Alors que l’on commémore, ce lundi 17 octobre 2016 (à Paris, Pont Saint-Michel à 18H00), le cinquante-quatrième anniversaire du massacre d’octobre 1961, il nous paraît utile de revenir sur le travail d’Emmanuel Blanchard. Dans son livre La police parisienne et les Algériens (1944-1962), paru en 2011, l’historien restitue les résultats d’une longue enquête sur la police parisienne.

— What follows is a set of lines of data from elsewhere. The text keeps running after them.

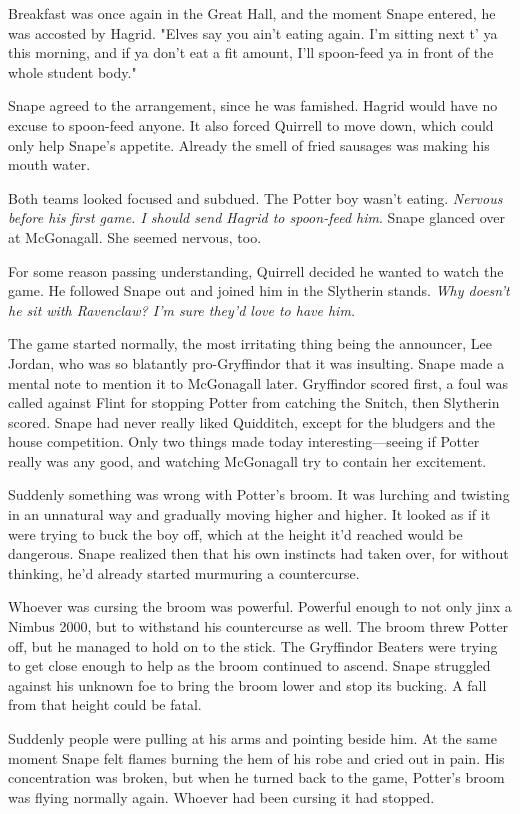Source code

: Breakfast was once again in the Great Hall, and the moment Snape entered, he was accosted by Hagrid. "Elves say you ain't eating again. I'm sitting next t' ya this morning, and if ya don't eat a fit amount, I'll spoon-feed ya in front of the whole student body."

Snape agreed to the arrangement, since he was famished. Hagrid would have no excuse to spoon-feed anyone. It also forced Quirrell to move down, which could only help Snape's appetite. Already the smell of fried sausages was making his mouth water.

Both teams looked focused and subdued. The Potter boy wasn't eating. \emph{Nervous before his first game. I should send Hagrid to spoon-feed him}. Snape glanced over at McGonagall. She seemed nervous, too.

For some reason passing understanding, Quirrell decided he wanted to watch the game. He followed Snape out and joined him in the Slytherin stands. \emph{Why doesn't he sit with Ravenclaw? I'm sure they'd love to have him.}

The game started normally, the most irritating thing being the announcer, Lee Jordan, who was so blatantly pro-Gryffindor that it was insulting. Snape made a mental note to mention it to McGonagall later. Gryffindor scored first, a foul was called against Flint for stopping Potter from catching the Snitch, then Slytherin scored. Snape had never really liked Quidditch, except for the bludgers and the house competition. Only two things made today interesting—seeing if Potter really was any good, and watching McGonagall try to contain her excitement.

Suddenly something was wrong with Potter's broom. It was lurching and twisting in an unnatural way and gradually moving higher and higher. It looked as if it were trying to buck the boy off, which at the height it'd reached would be dangerous. Snape realized then that his own instincts had taken over, for without thinking, he'd already started murmuring a countercurse.

Whoever was cursing the broom was powerful. Powerful enough to not only jinx a Nimbus 2000, but to withstand his countercurse as well. The broom threw Potter off, but he managed to hold on to the stick. The Gryffindor Beaters were trying to get close enough to help as the broom continued to ascend. Snape struggled against his unknown foe to bring the broom lower and stop its bucking. A fall from that height could be fatal.

Suddenly people were pulling at his arms and pointing beside him. At the same moment Snape felt flames burning the hem of his robe and cried out in pain. His concentration was broken, but when he turned back to the game, Potter's broom was flying normally again. Whoever had been cursing it had stopped.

Il montre comment, de 1947 à 1958, la préfecture de police, en réponse à ce qu’elle perçoit comme le « problème nord africain », constitue, de façon non encore publique, des unités ciblant spécifiquement les Algériens.

Alors que la guerre d’indépendance algérienne s’étend à la métropole en 1957 et 1958, les forces de police s’engagent dans une politique « d’élimination des indésirables ». A l’automne 1961, le préfet Maurice Papon obtient du gouvernement un véritable « chèque en blanc » pour démanteler le FLN et mener une bataille qui débouchera sur la perpétuation d’un massacre colonial au cœur de Paris, le massacre du 17 octobre 1961. Cette enquête historique inédite est précieuse en ce qu’elle permet de réinscrire ce déchaînement de violence exceptionnel dans des généalogies plus longues. En faisant la socio-histoire de l’institution policière et de ses liens avec le gouvernement, en restituant le rôle de Maurice Papon et la responsabilité très claire de Michel Debré et du Général de Gaulle, on voit réfutées les thèses d’un gouvernement politique dépassé, ou celle d’une simple « crise » au sein de la police. Tout en recommandant la lecture du livre dans son entier, nous reproduisons ici son épilogue.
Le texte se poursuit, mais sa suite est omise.